Distributed data storage system based on IoT

With the continuous development of perceptual devices to help network technology, the IoT has gradually become an important direction of common concern in research and industry.⁹ In sensor sensing data of the IoT, dozens of Kilobyte (KB) small files are a universal way of data acquisition and storage. Therefore, how to store large and small files efficiently in the IoT has become a key issue in the research of big data in the IoT.

The core of the IoT is data storage and management technology. The data-centric nature of the IoT makes the design of IoT application different from other computer networks, such as the network-centric World Wide Web, transaction-centric financial network, and device-centric wireless sensor network.¹⁰ The design of IoT application must take data storage and management as the center, database technology as the center, and realize a high-performance and data-centric network system from two aspects of logic concept and software and hardware technology, so as to provide an effective data storage and management system for users. This system needs to take into account the characteristics of big data storage, high-performance data retrieval, data-based mining and analysis.
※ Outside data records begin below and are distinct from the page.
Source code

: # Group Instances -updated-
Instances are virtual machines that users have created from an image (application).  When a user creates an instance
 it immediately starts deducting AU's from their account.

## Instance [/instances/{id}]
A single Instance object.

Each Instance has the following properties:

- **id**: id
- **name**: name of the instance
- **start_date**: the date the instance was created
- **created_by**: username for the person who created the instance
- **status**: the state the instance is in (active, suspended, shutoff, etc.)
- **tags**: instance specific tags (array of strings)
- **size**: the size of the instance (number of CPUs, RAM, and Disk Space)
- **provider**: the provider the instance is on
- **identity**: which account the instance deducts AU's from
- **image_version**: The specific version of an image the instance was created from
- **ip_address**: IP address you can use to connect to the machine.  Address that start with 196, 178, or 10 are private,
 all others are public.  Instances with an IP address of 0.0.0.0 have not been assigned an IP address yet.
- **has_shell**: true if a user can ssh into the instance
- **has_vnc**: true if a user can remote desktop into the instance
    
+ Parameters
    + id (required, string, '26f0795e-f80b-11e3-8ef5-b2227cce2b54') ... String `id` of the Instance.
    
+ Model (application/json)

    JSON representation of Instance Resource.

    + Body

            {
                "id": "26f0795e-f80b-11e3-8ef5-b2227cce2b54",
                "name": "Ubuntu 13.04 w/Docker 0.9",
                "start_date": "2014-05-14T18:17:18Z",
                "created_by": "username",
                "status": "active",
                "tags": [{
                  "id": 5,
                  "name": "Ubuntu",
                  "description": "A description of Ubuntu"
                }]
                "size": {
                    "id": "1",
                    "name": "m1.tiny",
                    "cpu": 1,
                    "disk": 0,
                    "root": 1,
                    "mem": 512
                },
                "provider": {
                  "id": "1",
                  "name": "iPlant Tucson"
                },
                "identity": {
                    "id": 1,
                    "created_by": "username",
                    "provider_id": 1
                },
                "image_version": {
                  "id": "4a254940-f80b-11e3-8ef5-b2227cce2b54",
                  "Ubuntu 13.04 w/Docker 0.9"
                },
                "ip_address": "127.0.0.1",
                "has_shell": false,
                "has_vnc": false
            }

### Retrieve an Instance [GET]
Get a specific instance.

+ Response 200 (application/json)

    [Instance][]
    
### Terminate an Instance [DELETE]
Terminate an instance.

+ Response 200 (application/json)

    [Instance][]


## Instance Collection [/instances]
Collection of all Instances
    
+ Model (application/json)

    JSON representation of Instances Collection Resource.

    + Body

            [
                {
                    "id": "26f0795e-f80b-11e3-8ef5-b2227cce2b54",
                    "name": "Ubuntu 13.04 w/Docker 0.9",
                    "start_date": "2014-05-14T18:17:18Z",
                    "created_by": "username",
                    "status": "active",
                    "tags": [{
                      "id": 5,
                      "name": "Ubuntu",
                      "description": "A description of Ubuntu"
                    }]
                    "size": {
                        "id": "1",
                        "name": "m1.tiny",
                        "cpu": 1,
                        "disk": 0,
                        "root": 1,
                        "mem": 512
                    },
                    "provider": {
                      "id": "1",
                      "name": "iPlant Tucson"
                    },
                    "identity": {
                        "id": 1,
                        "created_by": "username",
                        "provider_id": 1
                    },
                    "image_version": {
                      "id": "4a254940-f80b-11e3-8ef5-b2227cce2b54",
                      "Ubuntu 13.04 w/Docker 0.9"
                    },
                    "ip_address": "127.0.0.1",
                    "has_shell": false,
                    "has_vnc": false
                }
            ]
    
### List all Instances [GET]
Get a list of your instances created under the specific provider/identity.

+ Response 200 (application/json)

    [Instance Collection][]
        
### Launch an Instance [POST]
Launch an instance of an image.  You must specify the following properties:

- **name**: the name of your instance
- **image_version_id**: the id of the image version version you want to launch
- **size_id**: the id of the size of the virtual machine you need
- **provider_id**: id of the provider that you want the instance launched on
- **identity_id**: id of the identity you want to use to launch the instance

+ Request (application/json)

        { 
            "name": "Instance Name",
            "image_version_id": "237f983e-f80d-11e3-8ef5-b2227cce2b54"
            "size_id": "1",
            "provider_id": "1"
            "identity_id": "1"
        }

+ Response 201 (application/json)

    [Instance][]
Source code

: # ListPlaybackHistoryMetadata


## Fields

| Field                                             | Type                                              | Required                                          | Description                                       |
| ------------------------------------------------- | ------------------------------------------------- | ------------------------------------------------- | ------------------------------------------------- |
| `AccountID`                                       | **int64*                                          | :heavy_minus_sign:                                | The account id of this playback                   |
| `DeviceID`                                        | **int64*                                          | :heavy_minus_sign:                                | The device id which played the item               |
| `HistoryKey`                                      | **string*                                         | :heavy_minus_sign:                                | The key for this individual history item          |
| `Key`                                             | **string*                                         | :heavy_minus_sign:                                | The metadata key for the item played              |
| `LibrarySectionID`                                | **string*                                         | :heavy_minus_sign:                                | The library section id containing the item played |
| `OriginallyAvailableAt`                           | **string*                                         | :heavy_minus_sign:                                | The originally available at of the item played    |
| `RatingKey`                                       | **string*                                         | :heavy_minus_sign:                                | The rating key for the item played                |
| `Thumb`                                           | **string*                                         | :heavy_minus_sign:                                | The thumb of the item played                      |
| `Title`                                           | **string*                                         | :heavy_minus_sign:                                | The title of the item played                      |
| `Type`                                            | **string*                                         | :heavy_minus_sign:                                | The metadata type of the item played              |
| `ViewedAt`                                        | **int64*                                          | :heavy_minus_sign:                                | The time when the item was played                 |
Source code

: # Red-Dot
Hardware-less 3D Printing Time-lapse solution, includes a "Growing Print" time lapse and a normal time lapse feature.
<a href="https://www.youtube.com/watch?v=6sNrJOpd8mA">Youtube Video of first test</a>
As shown in Figure 2, a small file data processing center structure diagram is shown.

Figure 2.

Small file data processing center.

SensorFS overall design

Faced with the large amount of small file data generated by a large number of human motion nodes, two new designs are adopted in the writing performance of massive data-centric hydrological documents in the IoT:

Write cache: write a large number of small files into memory and then improve the write throughput rate of large number of small files by clustering write method, and reduce the communication feedbacks between nodes.

Cluster writing: cluster small files from different sensors, then merge them into large files, and write them to persistent storage.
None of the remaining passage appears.